»Al quinto día dimos con él. ¿Cómo? Muy sencillo. A partir de la descripción del agente se hizo un retrato robot del desconocido, y los detectives se lo enseñaron a los porteros de la Rue Amélie. Y no era un don nadie precisamente, sino un científico, un químico llamado Dunant. Jerôme Dunant. Volví a mirar las entradas del libro y descubrí algo muy notable: las iniciales J. D. aparecían tres veces, siempre la víspera de que Proque sufriera un ataque. El científico vivía a un par de casas de distancia, en la acera de enfrente. Lo visité a primera hora de la tarde. Él mismo me abrió. Lo reconocí enseguida por el dibujo de nuestros especialistas.

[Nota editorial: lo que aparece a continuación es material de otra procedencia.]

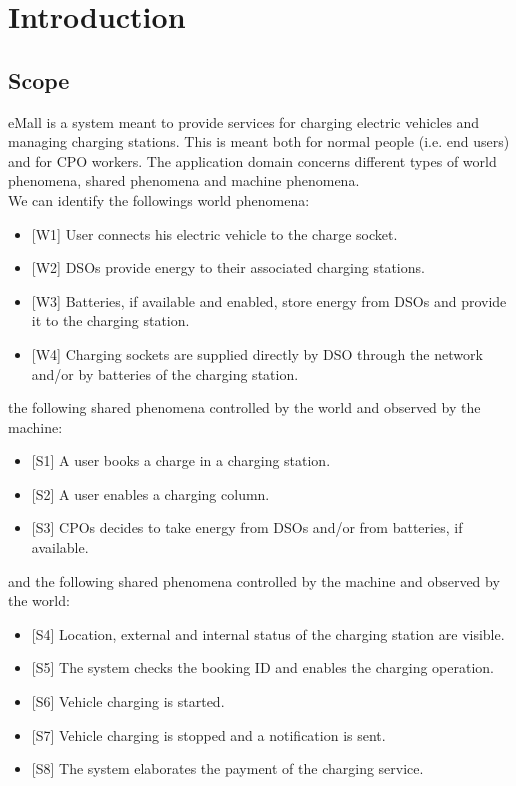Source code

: \documentclass[a4paper]{report}
\begin{document}
\tableofcontents
\listoffigures
\begingroup
\let\clearpage\relax %
\listoftables
\endgroup
\restoregeometry
\chapter{Introduction}
\section{Scope}
eMall is a system meant to provide services for charging electric vehicles and managing charging stations. This is meant both for normal people (i.e. end users) and for CPO workers. 
The application domain concerns different types of world phenomena, shared phenomena and machine phenomena. \\
We can identify the followings world phenomena:
\begin{itemize}
\item {[W1]} \label{W1}User connects his electric vehicle to the charge socket.
\item {[W2]} \label{W2}DSOs provide energy to their associated charging stations.
\item {[W3]} \label{W3}Batteries, if available and enabled, store energy from DSOs and provide it to the charging station.
\item {[W4]} \label{W4}Charging sockets are supplied directly by DSO through the network and/or by batteries of the charging station.
\end{itemize} 
the following shared phenomena controlled by the world and observed by the machine:
\begin{itemize}
\item {[S1]} A user books a charge in a charging station.
\item {[S2]} A user enables a charging column.
\item {[S3]} CPOs decides to take energy from DSOs and/or from batteries, if available.
\end{itemize}
and the following shared phenomena controlled by the machine and observed by the world:
\begin{itemize}
\item {[S4]} Location, external and internal status of the charging station are visible.
\item {[S5]} The system checks the booking ID and enables the charging operation.
\item {[S6]} Vehicle charging is started.
\item {[S7]} Vehicle charging is stopped and a notification is sent.
\item {[S8]} The system elaborates the payment of the charging service.
\end{itemize}
\end{document}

»—Ajá —exclamó—. Entre, se lo ruego…
»—¿Esperaba esta visita…? —pregunté, siguiéndole.
»—Sí. ¿Está vivo Proque?
»—Perdone, pero soy yo quien ha de preguntar. ¿Por qué cree que Proque puede estar muerto?
»—No responderé a eso. La historia no puede hacerse pública, comisario; es el punto más importante. Le ruego que no se la revele a la prensa. De otro modo, las consecuencias podrían ser fatales.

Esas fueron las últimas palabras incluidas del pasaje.